The story of the murders in Grozny in January-February 2000
Place of interview: Ingushetia
Interview date: February 9, 2000
“I will tell you what I saw,” said a man who had left Grozny to provide an interview with human rights activists. “I was at home. I was a refugee until a week ago when I returned home to Grozny”.
According to the interviewee, he first went to his house and afterwards to a nearby courtyard, where he saw three civilian corpses. He walked over and examined them. They were about 40-years-old and unknown to the interviewee. He was subsequently joined by the relatives of the victims, including the wife of one and the mother of the other. The local women said that the military released them from the basement, as they needed strong men in order to pick up the killed Russian soldiers. According to the interviewee, this was a month ago.
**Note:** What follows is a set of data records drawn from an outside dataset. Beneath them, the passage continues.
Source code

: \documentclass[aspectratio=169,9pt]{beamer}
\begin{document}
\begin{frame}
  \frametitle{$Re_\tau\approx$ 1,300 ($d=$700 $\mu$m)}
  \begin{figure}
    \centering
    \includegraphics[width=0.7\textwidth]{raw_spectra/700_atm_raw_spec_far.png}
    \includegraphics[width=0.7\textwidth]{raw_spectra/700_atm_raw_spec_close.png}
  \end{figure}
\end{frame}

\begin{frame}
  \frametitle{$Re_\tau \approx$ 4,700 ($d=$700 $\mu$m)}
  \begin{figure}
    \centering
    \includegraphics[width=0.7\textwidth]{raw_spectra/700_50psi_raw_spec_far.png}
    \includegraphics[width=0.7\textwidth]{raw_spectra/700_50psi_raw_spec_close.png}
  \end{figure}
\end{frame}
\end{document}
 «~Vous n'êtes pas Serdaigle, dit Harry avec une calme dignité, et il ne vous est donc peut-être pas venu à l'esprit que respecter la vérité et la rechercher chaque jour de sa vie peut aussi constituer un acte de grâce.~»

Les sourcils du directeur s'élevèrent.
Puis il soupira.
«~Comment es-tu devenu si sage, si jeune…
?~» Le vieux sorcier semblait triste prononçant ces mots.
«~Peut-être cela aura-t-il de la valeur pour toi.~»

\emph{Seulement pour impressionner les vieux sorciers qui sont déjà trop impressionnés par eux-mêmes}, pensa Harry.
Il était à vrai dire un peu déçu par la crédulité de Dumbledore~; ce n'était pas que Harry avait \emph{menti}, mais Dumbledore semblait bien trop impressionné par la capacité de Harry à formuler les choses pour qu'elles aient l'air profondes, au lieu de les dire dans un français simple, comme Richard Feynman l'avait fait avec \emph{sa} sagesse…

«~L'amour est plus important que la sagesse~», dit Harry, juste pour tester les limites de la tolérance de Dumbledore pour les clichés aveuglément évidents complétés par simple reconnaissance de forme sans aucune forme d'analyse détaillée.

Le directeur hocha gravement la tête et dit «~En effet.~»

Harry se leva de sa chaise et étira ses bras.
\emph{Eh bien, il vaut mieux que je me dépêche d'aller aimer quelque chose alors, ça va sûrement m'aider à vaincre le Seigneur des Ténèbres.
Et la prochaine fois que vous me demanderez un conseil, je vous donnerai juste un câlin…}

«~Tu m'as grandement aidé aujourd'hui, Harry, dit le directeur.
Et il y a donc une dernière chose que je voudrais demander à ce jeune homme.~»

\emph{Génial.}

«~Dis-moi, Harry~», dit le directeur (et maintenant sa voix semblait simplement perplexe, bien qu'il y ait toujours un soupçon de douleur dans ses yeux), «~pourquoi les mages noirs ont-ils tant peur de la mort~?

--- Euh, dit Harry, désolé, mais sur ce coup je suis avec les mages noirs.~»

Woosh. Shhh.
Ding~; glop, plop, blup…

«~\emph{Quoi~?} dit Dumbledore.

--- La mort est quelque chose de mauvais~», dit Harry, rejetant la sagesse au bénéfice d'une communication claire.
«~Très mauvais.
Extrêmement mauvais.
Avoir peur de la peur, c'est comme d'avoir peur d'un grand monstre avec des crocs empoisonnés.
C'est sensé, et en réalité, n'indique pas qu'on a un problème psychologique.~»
One of the murdered persons was Russian and the other two were Chechen. They were taken out of the basement they had been held in, brought to a neighbouring place and shot.
“One woman recognized her son among the corpses”, the interviewee stated, “and another woman recognized her husband. The mother was crying, stroking the corpse of her son. The wife, a Chechen, was also crying. They took the two corpses with them.”
When asked why the Russian military decided to take these men and kill them, the witness referred to the mother of the dead Russian. The interviewer then asked the witness whether the men who had taken her son were Chechen fighters or “federals”, to which she responded that they were from the Russian military. Another woman who had also been detained in the basement was asked the same question.
“One corpse was left behind,” the interviewee continued. “One was taken by the victim’s wife and the other, who was Russian, by his mother”.
A day earlier, according to the interviewee, a neighbour came to him when he was still in Grozny. He told him that there was a dead woman in his basement who had killed by a grenade which had been thrown inside while she had been hiding there. The neighbor asked him to help get her corpse from the basement, but the interviewee declined.
Comment from the Natalia Estemirova Documentation Center: The interview describes the crimes committed in Grozny after it was taken under the control of Russian troops. “Sweeping operations” were carried out in various parts of the city, which included extrajudicial executions of women and men of various nationalities. The information about the crimes committed there was known before, however, in early February 2000, it increased exponentially as people were let back into the city trying to find out the fate of relatives who had remained there or decided to return to their homes.